**Source data**:
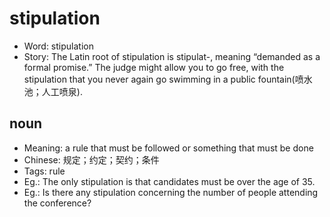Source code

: # stipulation

- Word: stipulation
- Story: The Latin root of stipulation is stipulat-, meaning “demanded as a formal promise.” The judge might allow you to go free, with the stipulation that you never again go swimming in a public fountain(喷水池；人工喷泉).

## noun

- Meaning: a rule that must be followed or something that must be done
- Chinese: 规定；约定；契约；条件
- Tags: rule
- Eg.: The only stipulation is that candidates must be over the age of 35.
- Eg.: Is there any stipulation concerning the number of people attending the conference?

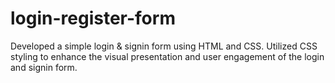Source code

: # login-register-form
Developed a simple login & signin form using HTML and CSS.
Utilized CSS styling to enhance the visual presentation and user engagement of the login and signin form.
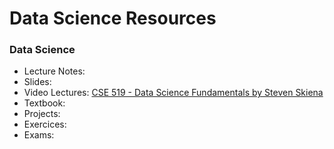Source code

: # Data Science Resources

### Data Science

- Lecture Notes:
- Slides:
- Video Lectures: [CSE 519 - Data Science Fundamentals by Steven Skiena](https://www.youtube.com/playlist?list=PLOtl7M3yp-DVODzTKX8JtXkm1EG3u2BsD)
- Textbook:
- Projects:
- Exercices:
- Exams:
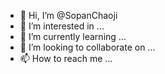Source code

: - 👋 Hi, I’m @SopanChaoji
- 👀 I’m interested in ...
- 🌱 I’m currently learning ...
- 💞️ I’m looking to collaborate on ...
- 📫 How to reach me ...

<!---
SopanChaoji/SopanChaoji is a ✨ special ✨ repository because its `README.md` (this file) appears on your GitHub profile.
You can click the Preview link to take a look at your changes.
--->
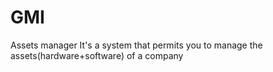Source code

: # GMI
Assets manager
It's a system that permits you to manage the assets(hardware+software) of a company 
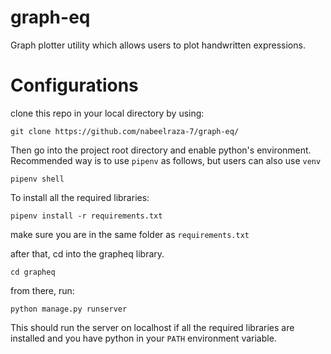 # graph-eq
Graph plotter utility which allows users to plot handwritten expressions. 

# Configurations

clone this repo in your local directory by using:

    git clone https://github.com/nabeelraza-7/graph-eq/
  
Then go into the project root directory and enable python's environment. Recommended way is to use `pipenv` as follows, but users can also use `venv`

    pipenv shell

To install all the required libraries:

    pipenv install -r requirements.txt 

make sure you are in the same folder as `requirements.txt`

after that, cd into the grapheq library.

    cd grapheq
   
from there, run:

    python manage.py runserver

This should run the server on localhost if all the required libraries are installed and you have python in your `PATH` environment variable.

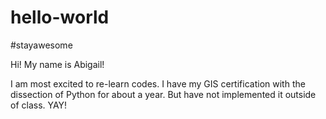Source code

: # hello-world
  #stayawesome

Hi! My name is Abigail! 

I am most excited to re-learn codes. 
I have my GIS certification with the dissection of Python for about a year. But have not implemented it outside of class. YAY!
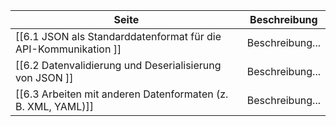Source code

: | Seite | Beschreibung |
| ----------- | ----------- |
| [[6.1 JSON als Standarddatenformat für die API-Kommunikation  ]] | Beschreibung... |
| [[6.2 Datenvalidierung und Deserialisierung von JSON ]] | Beschreibung... |
| [[6.3 Arbeiten mit anderen Datenformaten (z. B. XML, YAML)]] | Beschreibung... |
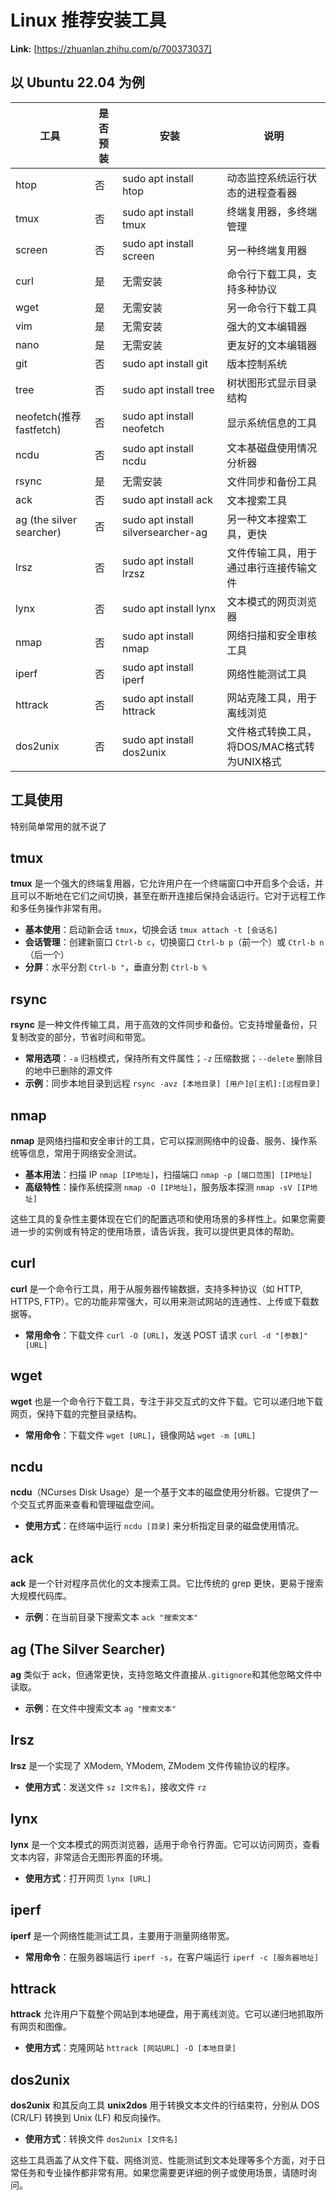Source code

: # Linux 推荐安装工具



 **Link:** [https://zhuanlan.zhihu.com/p/700373037]

## 以 Ubuntu 22.04 为例  

| 工具 | 是否预装 | 安装 | 说明 |
| --- | --- | --- | --- |
| htop | 否 | sudo apt install htop | 动态监控系统运行状态的进程查看器 |
| tmux | 否 | sudo apt install tmux | 终端复用器，多终端管理 |
| screen | 否 | sudo apt install screen | 另一种终端复用器 |
| curl | 是 | 无需安装 | 命令行下载工具，支持多种协议 |
| wget | 是 | 无需安装 | 另一命令行下载工具 |
| vim | 是 | 无需安装 | 强大的文本编辑器 |
| nano | 是 | 无需安装 | 更友好的文本编辑器 |
| git | 否 | sudo apt install git | 版本控制系统 |
| tree | 否 | sudo apt install tree | 树状图形式显示目录结构 |
| neofetch(推荐fastfetch) | 否 | sudo apt install neofetch | 显示系统信息的工具 |
| ncdu | 否 | sudo apt install ncdu | 文本基磁盘使用情况分析器 |
| rsync | 是 | 无需安装 | 文件同步和备份工具 |
| ack | 否 | sudo apt install ack | 文本搜索工具 |
| ag (the silver searcher) | 否 | sudo apt install silversearcher-ag | 另一种文本搜索工具，更快 |
| lrsz | 否 | sudo apt install lrzsz | 文件传输工具，用于通过串行连接传输文件 |
| lynx | 否 | sudo apt install lynx | 文本模式的网页浏览器 |
| nmap | 否 | sudo apt install nmap | 网络扫描和安全审核工具 |
| iperf | 否 | sudo apt install iperf | 网络性能测试工具 |
| httrack | 否 | sudo apt install httrack | 网站克隆工具，用于离线浏览 |
| dos2unix | 否 | sudo apt install dos2unix | 文件格式转换工具，将DOS/MAC格式转为UNIX格式 |

## 工具使用  

特别简单常用的就不说了

## tmux  

**tmux** 是一个强大的终端复用器，它允许用户在一个终端窗口中开启多个会话，并且可以不断地在它们之间切换，甚至在断开连接后保持会话运行。它对于远程工作和多任务操作非常有用。

* **基本使用**：启动新会话 `tmux`，切换会话 `tmux attach -t [会话名]`
* **会话管理**：创建新窗口 `Ctrl-b c`，切换窗口 `Ctrl-b p`（前一个）或 `Ctrl-b n`（后一个）
* **分屏**：水平分割 `Ctrl-b "`，垂直分割 `Ctrl-b %`

## rsync  

**rsync** 是一种文件传输工具，用于高效的文件同步和备份。它支持增量备份，只复制改变的部分，节省时间和带宽。

* **常用选项**：`-a` 归档模式，保持所有文件属性；`-z` 压缩数据；`--delete` 删除目的地中已删除的源文件
* **示例**：同步本地目录到远程 `rsync -avz [本地目录] [用户]@[主机]:[远程目录]`

## nmap  

**nmap** 是网络扫描和安全审计的工具，它可以探测网络中的设备、服务、操作系统等信息，常用于网络安全测试。

* **基本用法**：扫描 IP `nmap [IP地址]`，扫描端口 `nmap -p [端口范围] [IP地址]`
* **高级特性**：操作系统探测 `nmap -O [IP地址]`，服务版本探测 `nmap -sV [IP地址]`

这些工具的复杂性主要体现在它们的配置选项和使用场景的多样性上。如果您需要进一步的实例或有特定的使用场景，请告诉我，我可以提供更具体的帮助。

## curl  

**curl** 是一个命令行工具，用于从服务器传输数据，支持多种协议（如 HTTP, HTTPS, FTP）。它的功能非常强大，可以用来测试网站的连通性、上传或下载数据等。

* **常用命令**：下载文件 `curl -O [URL]`，发送 POST 请求 `curl -d "[参数]" [URL]`

## wget  

**wget** 也是一个命令行下载工具，专注于非交互式的文件下载。它可以递归地下载网页，保持下载的完整目录结构。

* **常用命令**：下载文件 `wget [URL]`，镜像网站 `wget -m [URL]`

## ncdu  

**ncdu**（NCurses Disk Usage）是一个基于文本的磁盘使用分析器。它提供了一个交互式界面来查看和管理磁盘空间。

* **使用方式**：在终端中运行 `ncdu [目录]` 来分析指定目录的磁盘使用情况。

## ack  

**ack** 是一个针对程序员优化的文本搜索工具。它比传统的 grep 更快，更易于搜索大规模代码库。

* **示例**：在当前目录下搜索文本 `ack "搜索文本"`

## ag (The Silver Searcher)  

**ag** 类似于 ack，但通常更快，支持忽略文件直接从`.gitignore`和其他忽略文件中读取。

* **示例**：在文件中搜索文本 `ag "搜索文本"`

## lrsz  

**lrsz** 是一个实现了 XModem, YModem, ZModem 文件传输协议的程序。

* **使用方式**：发送文件 `sz [文件名]`，接收文件 `rz`

## lynx  

**lynx** 是一个文本模式的网页浏览器，适用于命令行界面。它可以访问网页，查看文本内容，非常适合无图形界面的环境。

* **使用方式**：打开网页 `lynx [URL]`

## iperf  

**iperf** 是一个网络性能测试工具，主要用于测量网络带宽。

* **常用命令**：在服务器端运行 `iperf -s`，在客户端运行 `iperf -c [服务器地址]`

## httrack  

**httrack** 允许用户下载整个网站到本地硬盘，用于离线浏览。它可以递归地抓取所有网页和图像。

* **使用方式**：克隆网站 `httrack [网站URL] -O [本地目录]`

## dos2unix  

**dos2unix** 和其反向工具 **unix2dos** 用于转换文本文件的行结束符，分别从 DOS (CR/LF) 转换到 Unix (LF) 和反向操作。

* **使用方式**：转换文件 `dos2unix [文件名]`

这些工具涵盖了从文件下载、网络浏览、性能测试到文本处理等多个方面，对于日常任务和专业操作都非常有用。如果您需要更详细的例子或使用场景，请随时询问。

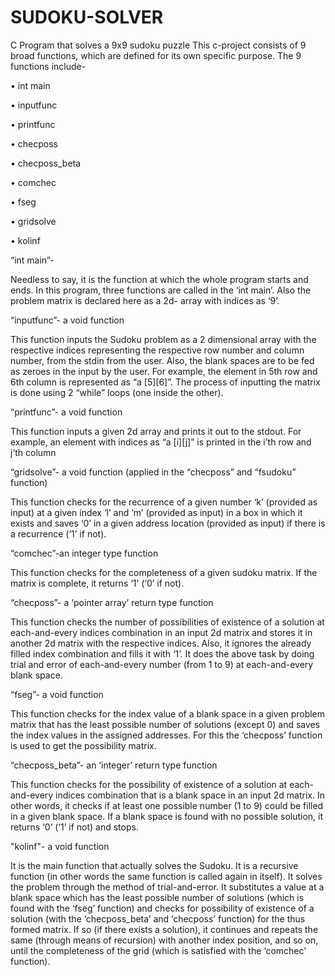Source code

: # SUDOKU-SOLVER
C Program that solves a 9x9 sudoku puzzle
This c-project consists of 9 broad functions, which are defined for its own specific purpose. The 9 functions include-

•	int main

•	inputfunc

•	printfunc

•	checposs

•	checposs_beta

•	comchec

•	fseg

•	gridsolve

•	kolinf

“int main”-
          
   Needless to say, it is the function at which the whole program starts and ends. In this program, three functions are called in the ‘int main’. Also the problem matrix is declared here as a 2d- array with indices as ‘9’.

“inputfunc”- a void function
           
   This function inputs the Sudoku problem as a 2 dimensional array with the respective indices representing the respective row number and column number, from the stdin from the user. Also, the blank spaces are to be fed as zeroes in the input by the user.  For example, the element in 5th row and 6th column is represented as “a [5][6]”.
        The process of inputting the matrix is done using 2 “while” loops (one inside the other). 
        
“printfunc”- a void function
           
   This function inputs a given 2d array and prints it out to the stdout. For example, an element with indices as “a [i][j]” is printed in the i’th row and j’th column
       
 “gridsolve”- a void function (applied in the “checposs” and “fsudoku” function)
          
   This function checks for the recurrence of a given number ‘k’ (provided as input) at a given index ‘l’ and ‘m’ (provided as input) in a box in which it exists and saves ‘0’ in a given address location (provided as input) if there is a recurrence (‘1’ if not). 
          
“comchec”-an integer type function
        
   This function checks for the completeness of a given sudoku matrix. If the matrix is complete, it returns ‘1’ (‘0’ if not).
           
“checposs”- a ‘pointer array’ return type function
             
   This function checks the number of possibilities of existence of a solution at each-and-every indices combination in an input 2d matrix and stores it in another 2d matrix with the respective indices. Also, it ignores the already filled index combination and fills it with ‘1’. 
         It does the above task by doing trial and error of each-and-every number (from 1 to 9) at each-and-every blank space.
      
“fseg”- a void function
           
   This function checks for the index value of a blank space in a given problem matrix that has the least possible number of solutions (except 0) and saves the index values in the assigned addresses. For this the ‘checposs’ function is used to get the possibility matrix. 

“checposs_beta”- an ‘integer’ return type function
          
   This function checks for the possibility of existence of a solution at each-and-every indices combination that is a blank space in an input 2d matrix. In other words, it checks if at least one possible number (1 to 9) could be filled in a given blank space. If a blank space is found with no possible solution, it returns ‘0’ (‘1’ if not) and stops.
          
"kolinf"- a void function
        
   It is the main function that actually solves the Sudoku. It is a recursive function (in other words the same function is called again in itself). 
      It solves the problem through the method of trial-and-error. It substitutes a value at a blank space which has the least possible number of solutions (which is found with the ‘fseg’ function) and checks for possibility of existence of a solution (with the ‘checposs_beta’ and ‘checposs’ function) for the thus formed matrix. If so (if there exists a solution), it continues and repeats the same (through means of recursion) with another index position, and so on, until the completeness of the grid (which is satisfied with the ‘comchec’ function). 


          
          



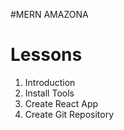 #MERN AMAZONA

# Lessons

1. Introduction
2. Install Tools
3. Create React App
4. Create Git Repository
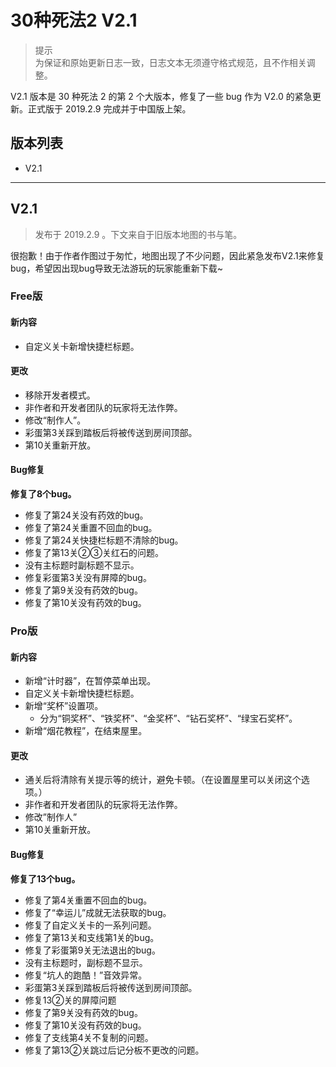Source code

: # 30种死法2 V2.1

> 提示  
  为保证和原始更新日志一致，日志文本无须遵守格式规范，且不作相关调整。

V2.1 版本是 30 种死法 2 的第 2 个大版本，修复了一些 bug 作为 V2.0 的紧急更新。正式版于 2019.2.9 完成并于中国版上架。

## 版本列表

- V2.1

---

## V2.1

> 发布于 2019.2.9 。下文来自于旧版本地图的书与笔。

很抱歉！由于作者作图过于匆忙，地图出现了不少问题，因此紧急发布V2.1来修复bug，希望因出现bug导致无法游玩的玩家能重新下载~

### Free版

#### 新内容

- 自定义关卡新增快捷栏标题。

#### 更改

- 移除开发者模式。
- 非作者和开发者团队的玩家将无法作弊。
- 修改“制作人”。
- 彩蛋第3关踩到踏板后将被传送到房间顶部。
- 第10关重新开放。

#### Bug修复

**修复了8个bug。**
- 修复了第24关没有药效的bug。
- 修复了第24关重置不回血的bug。
- 修复了第24关快捷栏标题不清除的bug。
- 修复了第13关②③关红石的问题。
- 没有主标题时副标题不显示。
- 修复彩蛋第3关没有屏障的bug。
- 修复了第9关没有药效的bug。
- 修复了第10关没有药效的bug。

### Pro版

#### 新内容

- 新增“计时器”，在暂停菜单出现。
- 自定义关卡新增快捷栏标题。
- 新增“奖杯”设置项。
  - 分为“铜奖杯”、“铁奖杯”、“金奖杯”、“钻石奖杯”、“绿宝石奖杯”。
- 新增“烟花教程”，在结束屋里。

#### 更改

- 通关后将清除有关提示等的统计，避免卡顿。（在设置屋里可以关闭这个选项。）
- 非作者和开发者团队的玩家将无法作弊。
- 修改”制作人”
- 第10关重新开放。

#### Bug修复

**修复了13个bug。**

- 修复了第4关重置不回血的bug。
- 修复了“幸运儿”成就无法获取的bug。
- 修复了自定义关卡的一系列问题。
- 修复了第13关和支线第1关的bug。
- 修复了彩蛋第9关无法退出的bug。
- 没有主标题时，副标题不显示。
- 修复“坑人的跑酷！”音效异常。
- 彩蛋第3关踩到踏板后将被传送到房间顶部。
- 修复13②关的屏障问题
- 修复了第9关没有药效的bug。
- 修复了第10关没有药效的bug。
- 修复了支线第4关不复制的问题。
- 修复了第13②关跳过后记分板不更改的问题。
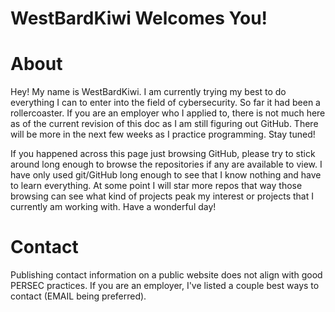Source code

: # WestBardKiwi Welcomes You!
# About
Hey! My name is WestBardKiwi. I am currently trying my best to do
everything I can to enter into the field of cybersecurity. So far
it had been a rollercoaster. If you are an employer who I applied
to, there is not much here as of the current revision of this doc
as I am still figuring out GitHub. There will be more in the next
few weeks as I practice programming. Stay tuned!

If you happened across this page just browsing GitHub, please try
to stick around long enough to browse the repositories if any are
available to view. I have only used git/GitHub long enough to see
that I know nothing and have to learn everything. At some point I
will star more repos that way those browsing can see what kind of
projects peak my interest or projects that I currently am working
with. Have a wonderful day!

# Contact
Publishing contact information on a public website does not align
with good PERSEC practices. If you are an employer, I've listed a
couple best ways to contact (EMAIL being preferred).
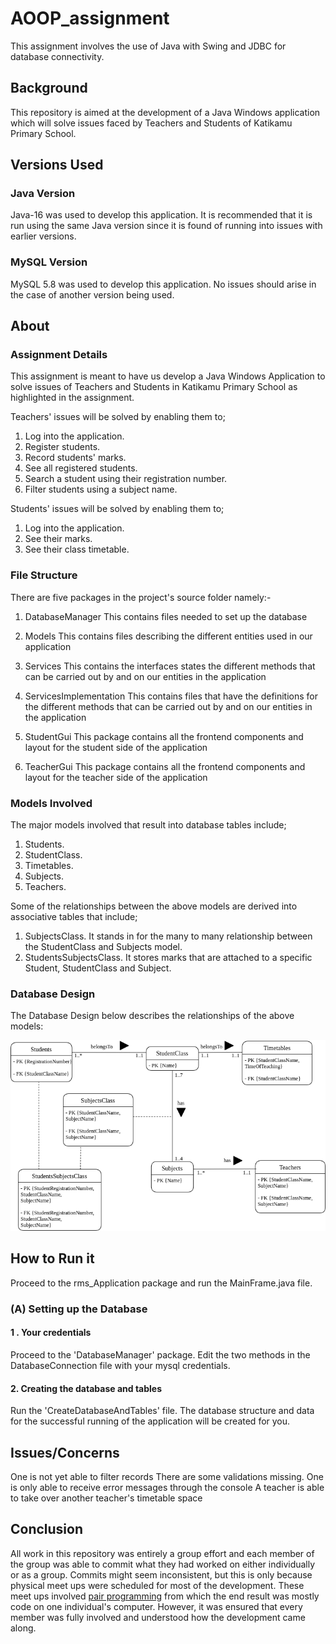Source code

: # AOOP_assignment

This assignment involves the use of Java with Swing and JDBC for database connectivity.

## Background

This repository is aimed at the development of a Java Windows application which will solve issues faced by Teachers and Students of Katikamu Primary School.

## Versions Used

### Java Version

Java-16 was used to develop this application. It is recommended that it is run using the same Java version since it is found of running into issues with earlier versions.

### MySQL Version

MySQL 5.8 was used to develop this application. No issues should arise in the case of another version being used.

## About

### Assignment Details

This assignment is meant to have us develop a Java Windows Application to solve issues of Teachers and Students in Katikamu Primary School as highlighted in the assignment.

Teachers' issues will be solved by enabling them to;
1. Log into the application.
2. Register students.
3. Record students' marks.
4. See all registered students.
5. Search a student using their registration number.
6. Filter students using a subject name.

Students' issues will be solved by enabling them to;
1. Log into the application.
2. See their marks.
3. See their class timetable.

### File Structure

There are five packages in the project's source folder namely:-
1. DatabaseManager
	This contains files needed to set up the database

2. Models
	This contains files describing the different entities used in our application

3. Services
	This contains the interfaces states the different methods that can be carried out by and on our entities in the application

4. ServicesImplementation
	This contains files that have the definitions for the different methods that can be carried out by and on our entities in the application

5. StudentGui
	This package contains all the frontend components and layout for the student side of the application

6. TeacherGui
	This package contains all the frontend components and layout for the teacher side of the application



### Models Involved

The major models involved that result into database tables include;
1. Students.
2. StudentClass.
3. Timetables.
4. Subjects.
5. Teachers.

Some of the relationships between the above models are derived into associative tables that include;
1. SubjectsClass. It stands in for the many to many relationship between the StudentClass and Subjects model.
2. StudentsSubjectsClass. It stores marks that are attached to a specific Student, StudentClass and Subject.

### Database Design

The Database Design below describes the relationships of the above models:

![DB Design](DB.png "Database Design")

## How to Run it

Proceed to the rms_Application package and run the MainFrame.java file.

### (A) Setting up the Database

#### 1 . Your credentials

Proceed to the 'DatabaseManager' package. Edit the two methods in the DatabaseConnection file with your mysql credentials.

#### 2. Creating the database and tables

Run the 'CreateDatabaseAndTables' file. The database structure and data for the successful running of the application will be created for you.

## Issues/Concerns
One is not yet able to filter records
There are some validations missing.
One is only able to receive error messages through the console
A teacher is able to take over another teacher's timetable space

## Conclusion

All work in this repository was entirely a group effort and each member of the group was able to commit what they had worked on either individually or as a group. Commits might seem inconsistent, but this is only because physical meet ups were scheduled for most of the development. These meet ups involved [pair programming](https://en.wikipedia.org/wiki/Pair_programming) from which the end result was mostly code on one individual's computer. However, it was ensured that every member was fully involved and understood how the development came along. 
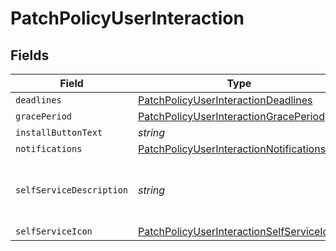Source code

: # PatchPolicyUserInteraction


## Fields

| Field                                                                                                         | Type                                                                                                          | Required                                                                                                      | Description                                                                                                   | Example                                                                                                       |
| ------------------------------------------------------------------------------------------------------------- | ------------------------------------------------------------------------------------------------------------- | ------------------------------------------------------------------------------------------------------------- | ------------------------------------------------------------------------------------------------------------- | ------------------------------------------------------------------------------------------------------------- |
| `deadlines`                                                                                                   | [PatchPolicyUserInteractionDeadlines](../../models/shared/patchpolicyuserinteractiondeadlines.md)             | :heavy_minus_sign:                                                                                            | N/A                                                                                                           |                                                                                                               |
| `gracePeriod`                                                                                                 | [PatchPolicyUserInteractionGracePeriod](../../models/shared/patchpolicyuserinteractiongraceperiod.md)         | :heavy_minus_sign:                                                                                            | N/A                                                                                                           |                                                                                                               |
| `installButtonText`                                                                                           | *string*                                                                                                      | :heavy_minus_sign:                                                                                            | N/A                                                                                                           | Update                                                                                                        |
| `notifications`                                                                                               | [PatchPolicyUserInteractionNotifications](../../models/shared/patchpolicyuserinteractionnotifications.md)     | :heavy_minus_sign:                                                                                            | N/A                                                                                                           |                                                                                                               |
| `selfServiceDescription`                                                                                      | *string*                                                                                                      | :heavy_minus_sign:                                                                                            | N/A                                                                                                           | Latest update for Google Chrome                                                                               |
| `selfServiceIcon`                                                                                             | [PatchPolicyUserInteractionSelfServiceIcon](../../models/shared/patchpolicyuserinteractionselfserviceicon.md) | :heavy_minus_sign:                                                                                            | N/A                                                                                                           |                                                                                                               |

**Task brief**: Among the entries above, the lines between the ones containing "无需安装 | 另一命令行下载工具 |" and "ack | 文本搜索工具 |", inclusive, are to be transcribed exactly. No other line is to be given.

**Problem solution**:
| wget | 是 | 无需安装 | 另一命令行下载工具 |
| vim | 是 | 无需安装 | 强大的文本编辑器 |
| nano | 是 | 无需安装 | 更友好的文本编辑器 |
| git | 否 | sudo apt install git | 版本控制系统 |
| tree | 否 | sudo apt install tree | 树状图形式显示目录结构 |
| neofetch(推荐fastfetch) | 否 | sudo apt install neofetch | 显示系统信息的工具 |
| ncdu | 否 | sudo apt install ncdu | 文本基磁盘使用情况分析器 |
| rsync | 是 | 无需安装 | 文件同步和备份工具 |
| ack | 否 | sudo apt install ack | 文本搜索工具 |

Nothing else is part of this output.